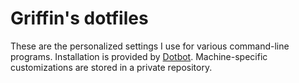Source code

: # Griffin's dotfiles

These are the personalized settings I use for various command-line programs. Installation is provided by [Dotbot](https://github.com/anishathalye/dotbot). Machine-specific customizations are stored in a private repository.
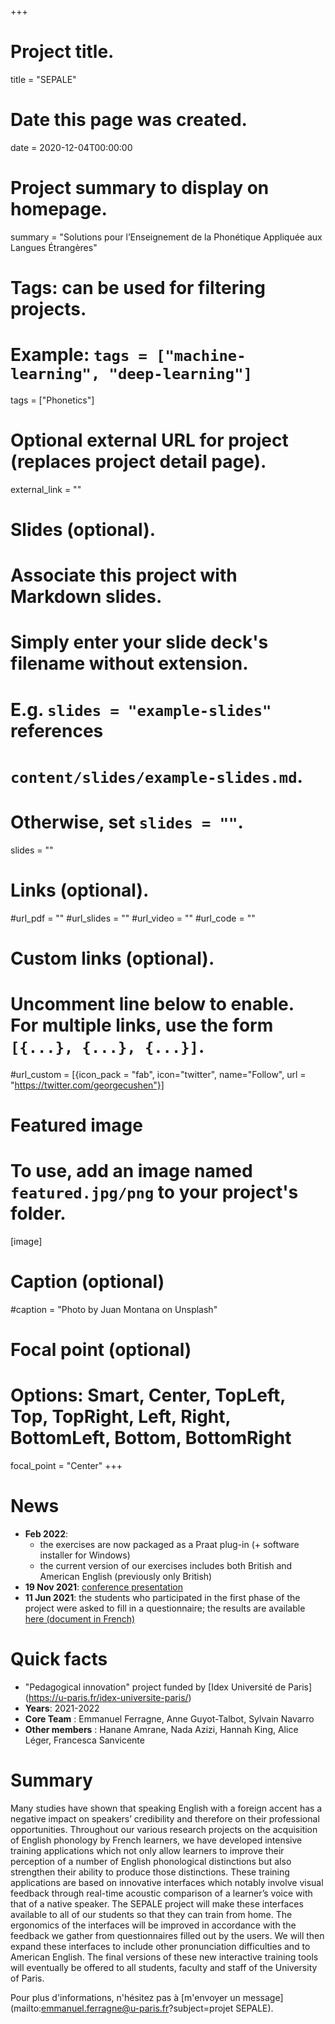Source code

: +++
# Project title.
title = "SEPALE"

# Date this page was created.
date = 2020-12-04T00:00:00

# Project summary to display on homepage.
summary = "Solutions pour l’Enseignement de la Phonétique Appliquée aux Langues Étrangères"

# Tags: can be used for filtering projects.
# Example: `tags = ["machine-learning", "deep-learning"]`
tags = ["Phonetics"]

# Optional external URL for project (replaces project detail page).
external_link = ""

# Slides (optional).
#   Associate this project with Markdown slides.
#   Simply enter your slide deck's filename without extension.
#   E.g. `slides = "example-slides"` references 
#   `content/slides/example-slides.md`.
#   Otherwise, set `slides = ""`.
slides = ""

# Links (optional).
#url_pdf = ""
#url_slides = ""
#url_video = ""
#url_code = ""

# Custom links (optional).
#   Uncomment line below to enable. For multiple links, use the form `[{...}, {...}, {...}]`.
#url_custom = [{icon_pack = "fab", icon="twitter", name="Follow", url = "https://twitter.com/georgecushen"}]

# Featured image
# To use, add an image named `featured.jpg/png` to your project's folder. 
[image]
  # Caption (optional)
  #caption = "Photo by Juan Montana on Unsplash"
  
  # Focal point (optional)
  # Options: Smart, Center, TopLeft, Top, TopRight, Left, Right, BottomLeft, Bottom, BottomRight
  focal_point = "Center"
+++

# News
- **Feb 2022**:
	- the exercises are now packaged as a Praat plug-in (+ software installer for Windows)
	- the current version of our exercises includes both British and American English (previously only British)
- **19 Nov 2021**: [conference presentation](/talk/je-aloes/)
- **11 Jun 2021**: the students who participated in the first phase of the project were asked to fill in a questionnaire; the results are available [here (document in French)](rapportSemestre1.pdf)

# Quick facts
- "Pedagogical innovation" project funded by [Idex Université de Paris] (https://u-paris.fr/idex-universite-paris/)
- **Years**: 2021-2022
- **Core Team** : Emmanuel Ferragne, Anne Guyot-Talbot, Sylvain Navarro
- **Other members** : Hanane Amrane, Nada Azizi, Hannah King, Alice Léger, Francesca Sanvicente

# Summary

Many studies have shown that speaking English with a foreign accent has a negative impact on speakers’ credibility and therefore on their professional opportunities. Throughout our various research projects on the acquisition of English phonology by French learners, we have developed intensive training applications which not only allow learners to improve their perception of a number of English phonological distinctions but also strengthen their ability to produce those distinctions. These training applications are based on innovative interfaces which notably involve visual feedback through real-time acoustic comparison of a learner’s voice with that of a native speaker. The SEPALE project will make these interfaces available to all of our students so that they can train from home. The ergonomics of the interfaces will be improved in accordance with the feedback we gather from questionnaires filled out by the users. We will then expand these interfaces to include other pronunciation difficulties and to American English. The final versions of these new interactive training tools will eventually be offered to all students, faculty and staff of the University of Paris.  

Pour plus d'informations, n'hésitez pas à [m'envoyer un message](mailto:emmanuel.ferragne@u-paris.fr?subject=projet SEPALE).


<!--- From January to June 2021, the programs are available to all the students of the English Department at Université de Paris
- The programs can be accessed through the Moodle pages for the "Oral" L1 and L2 classes
- A getting started video tutorial in French is available here:
<iframe width="560" height="315" src="https://www.youtube.com/embed/wKXeI4ZnFAQ" frameborder="0" allow="accelerometer; autoplay; clipboard-write; encrypted-media; gyroscope; picture-in-picture" allowfullscreen></iframe>-->


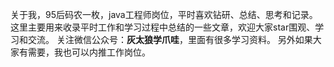 关于我，95后码农一枚，java工程师岗位，平时喜欢钻研、总结、思考和记录。
这里主要用来收录平时工作和学习过程中总结的一些文章，欢迎大家star围观、学习和交流。
关注微信公众号：**灰太狼学爪哇**，里面有很多学习资料。
另外如果大家有需要，我也可以内推工作岗位。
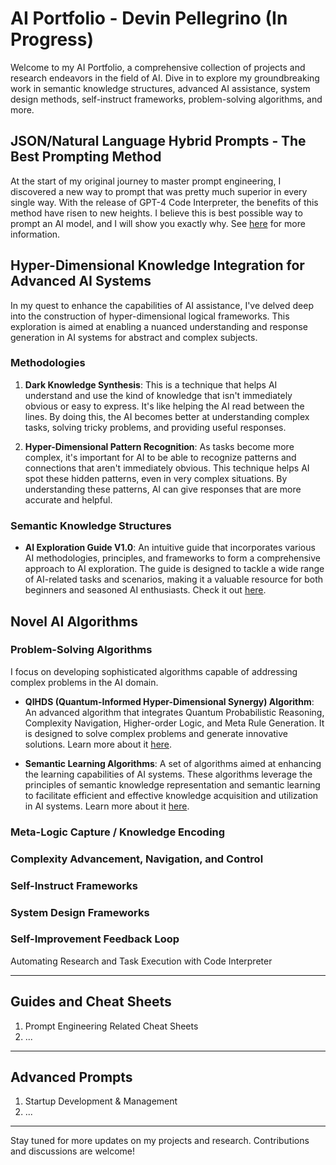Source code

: # AI Portfolio - Devin Pellegrino (In Progress)

Welcome to my AI Portfolio, a comprehensive collection of projects and research endeavors in the field of AI. Dive in to explore my groundbreaking work in semantic knowledge structures, advanced AI assistance, system design methods, self-instruct frameworks, problem-solving algorithms, and more.

## JSON/Natural Language Hybrid Prompts ‐ The Best Prompting Method
At the start of my original journey to master prompt engineering, I discovered a new way to prompt that was pretty much superior in every single way. With the release of GPT-4 Code Interpreter, the benefits of this method have risen to new heights. I believe this is best possible way to prompt an AI model, and I will show you exactly why. See [here](https://github.com/nerority/Portfolio/wiki/1.-JSON-Natural-Language-Hybrid-Prompts-%E2%80%90-The-Best-Prompting-Method) for more information. 

## Hyper-Dimensional Knowledge Integration for Advanced AI Systems
In my quest to enhance the capabilities of AI assistance, I've delved deep into the construction of hyper-dimensional logical frameworks. This exploration is aimed at enabling a nuanced understanding and response generation in AI systems for abstract and complex subjects.

### Methodologies

1. **Dark Knowledge Synthesis**: This is a technique that helps AI understand and use the kind of knowledge that isn't immediately obvious or easy to express. It's like helping the AI read between the lines. By doing this, the AI becomes better at understanding complex tasks, solving tricky problems, and providing useful responses.

2. **Hyper-Dimensional Pattern Recognition**: As tasks become more complex, it's important for AI to be able to recognize patterns and connections that aren't immediately obvious. This technique helps AI spot these hidden patterns, even in very complex situations. By understanding these patterns, AI can give responses that are more accurate and helpful.

### Semantic Knowledge Structures

- **AI Exploration Guide V1.0**: An intuitive guide that incorporates various AI methodologies, principles, and frameworks to form a comprehensive approach to AI exploration. The guide is designed to tackle a wide range of AI-related tasks and scenarios, making it a valuable resource for both beginners and seasoned AI enthusiasts. Check it out [here](insert-link-here).

## Novel AI Algorithms

### Problem-Solving Algorithms

I focus on developing sophisticated algorithms capable of addressing complex problems in the AI domain.

- **QIHDS (Quantum-Informed Hyper-Dimensional Synergy) Algorithm**: An advanced algorithm that integrates Quantum Probabilistic Reasoning, Complexity Navigation, Higher-order Logic, and Meta Rule Generation. It is designed to solve complex problems and generate innovative solutions. Learn more about it [here](insert-link-here).

- **Semantic Learning Algorithms**: A set of algorithms aimed at enhancing the learning capabilities of AI systems. These algorithms leverage the principles of semantic knowledge representation and semantic learning to facilitate efficient and effective knowledge acquisition and utilization in AI systems. Learn more about it [here](insert-link-here).

### Meta-Logic Capture / Knowledge Encoding

### Complexity Advancement, Navigation, and Control

### Self-Instruct Frameworks

### System Design Frameworks

### Self-Improvement Feedback Loop
Automating Research and Task Execution with Code Interpreter

---
## Guides and Cheat Sheets

1. Prompt Engineering Related Cheat Sheets
2. ...

---
## Advanced Prompts

1. Startup Development & Management
2. ...

---

Stay tuned for more updates on my projects and research. Contributions and discussions are welcome!
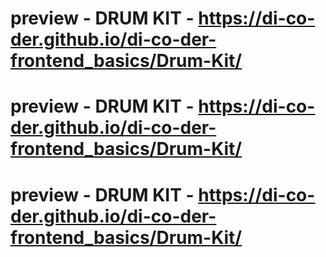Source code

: # preview - DRUM KIT - https://di-co-der.github.io/di-co-der-frontend_basics/Drum-Kit/
# preview - DRUM KIT - https://di-co-der.github.io/di-co-der-frontend_basics/Drum-Kit/
# preview - DRUM KIT - https://di-co-der.github.io/di-co-der-frontend_basics/Drum-Kit/
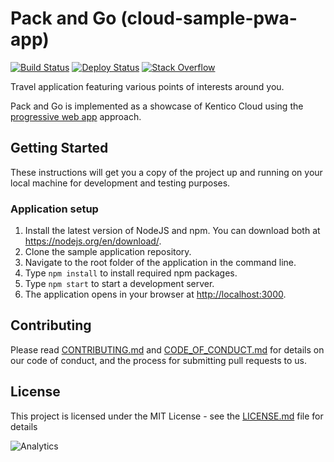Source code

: # Pack and Go (cloud-sample-pwa-app)
[![Build Status](https://api.travis-ci.com/Kentico/cloud-sample-pwa-app.svg?branch=master)](https://travis-ci.com/Kentico/cloud-sample-pwa-app)
[![Deploy Status](https://img.shields.io/badge/deploy-surge-brightgreen.svg)](http://kentico-cloud-sample-pwa-app.surge.sh)
[![Stack Overflow](https://img.shields.io/badge/Stack%20Overflow-ASK%20NOW-FE7A16.svg?logo=stackoverflow&logoColor=white)](https://stackoverflow.com/tags/kentico-cloud)

Travel application featuring various points of interests around you.

Pack and Go is implemented as a showcase of Kentico Cloud using the [progressive web app](https://developers.google.com/web/progressive-web-apps/) approach.

## Getting Started

These instructions will get you a copy of the project up and running on your local machine for development and testing purposes.

### Application setup

1. Install the latest version of NodeJS and npm. You can download both at <https://nodejs.org/en/download/>.
2. Clone the sample application repository.
3. Navigate to the root folder of the application in the command line.
4. Type `npm install` to install required npm packages.
5. Type `npm start` to start a development server.
6. The application opens in your browser at <http://localhost:3000>.

## Contributing

Please read [CONTRIBUTING.md](CONTRIBUTING.md) and [CODE_OF_CONDUCT.md](CODE_OF_CONDUCT) for details on our code of conduct, and the process for submitting pull requests to us.

## License

This project is licensed under the MIT License - see the [LICENSE.md](LICENSE.md) file for details

![Analytics](https://kentico-ga-beacon.azurewebsites.net/api/UA-69014260-4/Kentico/cloud-sample-pwa-app?pixel)
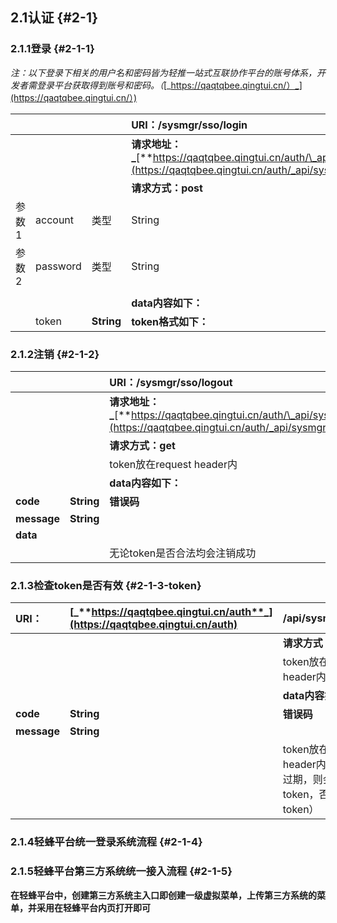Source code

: ## 2.1认证 {#2-1}

### 2.1.1登录 {#2-1-1}

_注：以下登录下相关的用户名和密码皆为轻推一站式互联协作平台的账号体系，开发者需登录平台获取得到账号和密码。（_[_https://qaqtqbee.qingtui.cn/）_](https://qaqtqbee.qingtui.cn/）)

|  |  |  | **URI：/sysmgr/sso/login** |
| :--- | :--- | :--- | :--- |
|  |  |  | **请求地址：\_**[**https://qaqtqbee.qingtui.cn/auth/\_api/sysmgr/sso/login**](https://qaqtqbee.qingtui.cn/auth/_api/sysmgr/sso/login) |
|  |  |  | **请求方式：post** |
| 参数1 | account | 类型 | String |
| 参数2 | password | 类型 | String |
|  |  |  |  |
|  |  |  | **data内容如下：** |
|  | token | **String** | **token格式如下：** |

### 2.1.2注销 {#2-1-2}

|  |  | **URI：/sysmgr/sso/logout** |
| :--- | :--- | :--- |
|  |  | **请求地址：\_**[**https://qaqtqbee.qingtui.cn/auth/\_api/sysmgr/sso/logout**](https://qaqtqbee.qingtui.cn/auth/_api/sysmgr/sso/logout) |
|  |  | **请求方式：get** |
|  |  | token放在request header内 |
|  |  | **data内容如下：** |
| **code** | **String** | **错误码** |
| **message** | **String** |  |
| **data** |  |  |
|  |  | 无论token是否合法均会注销成功 |

### 2.1.3检查token是否有效 {#2-1-3-token}

| **URI：** | [_**https://qaqtqbee.qingtui.cn/auth**_](https://qaqtqbee.qingtui.cn/auth) | **/api/sysmgr/sso/check** |
| :--- | :--- | :--- |
|  |  | **请求方式：get** |
|  |  | token放在request header内 |
|  |  | **data内容如下：** |
| **code** | **String** | **错误码** |
| **message** | **String** |  |
|  |  | token放在response header内（若token濒临过期，则会返回新的token，否则返回原token） |

### 2.1.4轻蜂平台统一登录系统流程 {#2-1-4}

### 2.1.5轻蜂平台第三方系统统一接入流程 {#2-1-5}

**在轻蜂平台中，创建第三方系统主入口即创建一级虚拟菜单，上传第三方系统的菜单，并采用在轻蜂平台内页打开即可**


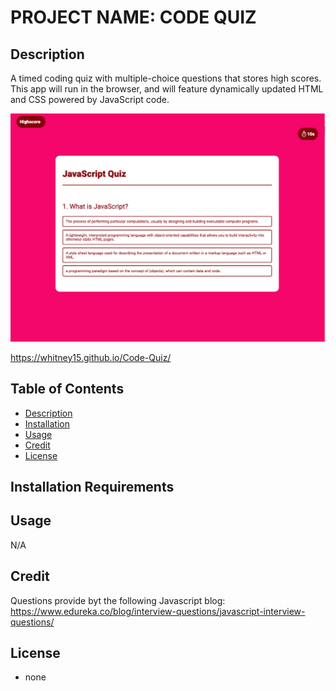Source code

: # PROJECT NAME: CODE QUIZ


## Description
A timed coding quiz with multiple-choice questions that stores high scores. This app will run in the browser, and will feature dynamically updated HTML and CSS powered by JavaScript code.

![Alt text](<assets/images/Screen Shot 2023-06-30 at 1.31.43 PM.png>)

https://whitney15.github.io/Code-Quiz/

## Table of Contents
- [Description](#description)
- [Installation](#installation)
- [Usage](#usage)
- [Credit](#credit)
- [License](#license)

## Installation Requirements


## Usage
N/A

## Credit
Questions provide byt the following Javascript blog:
https://www.edureka.co/blog/interview-questions/javascript-interview-questions/

## License
* none

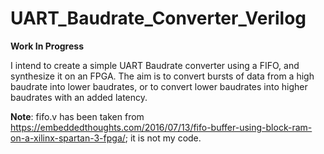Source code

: # UART_Baudrate_Converter_Verilog

**Work In Progress**

I intend to create a simple UART Baudrate converter using a FIFO, and synthesize it on an FPGA. 
The aim is to convert bursts of data from a high baudrate into lower baudrates, or to convert 
lower baudrates into higher baudrates with an added latency.

**Note**: fifo.v has been taken from https://embeddedthoughts.com/2016/07/13/fifo-buffer-using-block-ram-on-a-xilinx-spartan-3-fpga/; it is not my code.
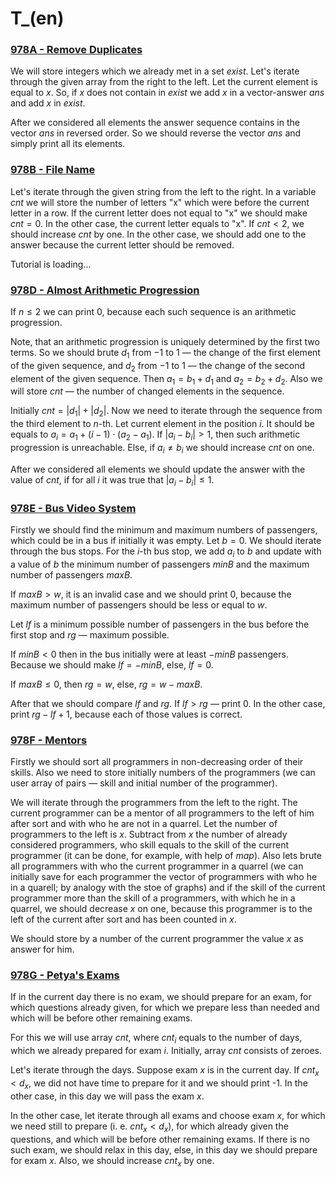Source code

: # T_(en)


### [978A - Remove Duplicates](../problems/A._Remove_Duplicates.md "Codeforces Round 481 (Div. 3)")

We will store integers which we already met in a set $exist$. Let's iterate through the given array from the right to the left. Let the current element is equal to $x$. So, if $x$ does not contain in $exist$ we add $x$ in a vector-answer $ans$ and add $x$ in $exist$.

After we considered all elements the answer sequence contains in the vector $ans$ in reversed order. So we should reverse the vector $ans$ and simply print all its elements. 

 
### [978B - File Name](../problems/B._File_Name.md "Codeforces Round 481 (Div. 3)")

Let's iterate through the given string from the left to the right. In a variable $cnt$ we will store the number of letters "x" which were before the current letter in a row. If the current letter does not equal to "x" we should make $cnt = 0$. In the other case, the current letter equals to "x". If $cnt < 2$, we should increase $cnt$ by one. In the other case, we should add one to the answer because the current letter should be removed.

 Tutorial is loading... 
### [978D - Almost Arithmetic Progression](../problems/D._Almost_Arithmetic_Progression.md "Codeforces Round 481 (Div. 3)")

If $n \le 2$ we can print $0$, because each such sequence is an arithmetic progression.

Note, that an arithmetic progression is uniquely determined by the first two terms. So we should brute $d_1$ from $-1$ to $1$ — the change of the first element of the given sequence, and $d_2$ from $-1$ to $1$ — the change of the second element of the given sequence. Then $a_1 = b_1 + d_1$ and $a_2 = b_2 + d_2$. Also we will store $cnt$ — the number of changed elements in the sequence. 

Initially $cnt = |d_1| + |d_2|$. Now we need to iterate through the sequence from the third element to $n$-th. Let current element in the position $i$. It should be equals to $a_i = a_1 + (i - 1) \cdot (a_2 - a_1)$. If $|a_i - b_i| > 1$, then such arithmetic progression is unreachable. Else, if $a_i \ne b_i$ we should increase $cnt$ on one. 

After we considered all elements we should update the answer with the value of $cnt$, if for all $i$ it was true that $|a_i - b_i| \le 1$.

 
### [978E - Bus Video System](../problems/E._Bus_Video_System.md "Codeforces Round 481 (Div. 3)")

Firstly we should find the minimum and maximum numbers of passengers, which could be in a bus if initially it was empty. Let $b = 0$. We should iterate through the bus stops. For the $i$-th bus stop, we add $a_i$ to $b$ and update with a value of $b$ the minimum number of passengers $minB$ and the maximum number of passengers $maxB$. 

If $maxB > w$, it is an invalid case and we should print 0, because the maximum number of passengers should be less or equal to $w$.

Let $lf$ is a minimum possible number of passengers in the bus before the first stop and $rg$ — maximum possible.

If $minB < 0$ then in the bus initially were at least $-minB$ passengers. Because we should make $lf = -minB$, else, $lf = 0$.

If $maxB \le 0$, then $rg = w$, else, $rg = w - maxB$.

After that we should compare $lf$ and $rg$. If $lf > rg$ — print 0. In the other case, print $rg - lf + 1$, because each of those values is correct.

 
### [978F - Mentors](../problems/F._Mentors.md "Codeforces Round 481 (Div. 3)")

Firstly we should sort all programmers in non-decreasing order of their skills. Also we need to store initially numbers of the programmers (we can user array of pairs — skill and initial number of the programmer).

We will iterate through the programmers from the left to the right. The current programmer can be a mentor of all programmers to the left of him after sort and with who he are not in a quarrel. Let the number of programmers to the left is $x$. Subtract from $x$ the number of already considered programmers, who skill equals to the skill of the current programmer (it can be done, for example, with help of $map$). Also lets brute all programmers with who the current programmer in a quarrel (we can initially save for each programmer the vector of programmers with who he in a quarell; by analogy with the stoe of graphs) and if the skill of the current programmer more than the skill of a programmers, with which he in a quarrel, we should decrease $x$ on one, because this programmer is to the left of the current after sort and has been counted in $x$.

We should store by a number of the current programmer the value $x$ as answer for him.

 
### [978G - Petya's Exams](../problems/G._Petya's_Exams.md "Codeforces Round 481 (Div. 3)")

If in the current day there is no exam, we should prepare for an exam, for which questions already given, for which we prepare less than needed and which will be before other remaining exams.

For this we will use array $cnt$, where $cnt_i$ equals to the number of days, which we already prepared for exam $i$. Initially, array $cnt$ consists of zeroes.

Let's iterate through the days. Suppose exam $x$ is in the current day. If $cnt_x < d_x$, we did not have time to prepare for it and we should print -1. In the other case, in this day we will pass the exam $x$.

In the other case, let iterate through all exams and choose exam $x$, for which we need still to prepare (i. e. $cnt_x < d_x$), for which already given the questions, and which will be before other remaining exams. If there is no such exam, we should relax in this day, else, in this day we should prepare for exam $x$. Also, we should increase $cnt_x$ by one.

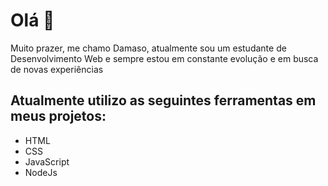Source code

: <h1>Olá 👊</h1>

<p>
  Muito prazer, me chamo Damaso, atualmente sou um estudante de Desenvolvimento Web e sempre estou em constante evolução e em busca de novas experiências
</p>

<h2>Atualmente utilizo as seguintes ferramentas em meus projetos: </h2>
<ul>
  <li>HTML</li>
  <li>CSS</li>
  <li>JavaScript</li>
  <li>NodeJs</li>
</ul>

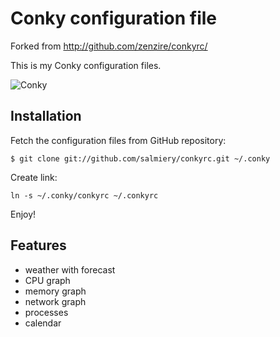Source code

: Conky configuration file
========================

Forked from http://github.com/zenzire/conkyrc/

This is my Conky configuration files. 

![Conky](https://i.imgur.com/sBWfERn.png)


Installation
------------

Fetch the configuration files from GitHub repository:

``
$ git clone git://github.com/salmiery/conkyrc.git ~/.conky
``

Create link:

``
ln -s ~/.conky/conkyrc ~/.conkyrc
``

Enjoy!

Features
--------

* weather with forecast
* CPU graph
* memory graph
* network graph
* processes 
* calendar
_ _ _
● **Assignment**:
Could you repeat exactly the lines in the listing above from the one with "We will store integers" down to the one with "If $n \le 2$"? Include both of those lines.

● **Exercise solution**:
We will store integers which we already met in a set $exist$. Let's iterate through the given array from the right to the left. Let the current element is equal to $x$. So, if $x$ does not contain in $exist$ we add $x$ in a vector-answer $ans$ and add $x$ in $exist$.

After we considered all elements the answer sequence contains in the vector $ans$ in reversed order. So we should reverse the vector $ans$ and simply print all its elements. 

 
### [978B - File Name](../problems/B._File_Name.md "Codeforces Round 481 (Div. 3)")

Let's iterate through the given string from the left to the right. In a variable $cnt$ we will store the number of letters "x" which were before the current letter in a row. If the current letter does not equal to "x" we should make $cnt = 0$. In the other case, the current letter equals to "x". If $cnt < 2$, we should increase $cnt$ by one. In the other case, we should add one to the answer because the current letter should be removed.

 Tutorial is loading... 
### [978D - Almost Arithmetic Progression](../problems/D._Almost_Arithmetic_Progression.md "Codeforces Round 481 (Div. 3)")

If $n \le 2$ we can print $0$, because each such sequence is an arithmetic progression.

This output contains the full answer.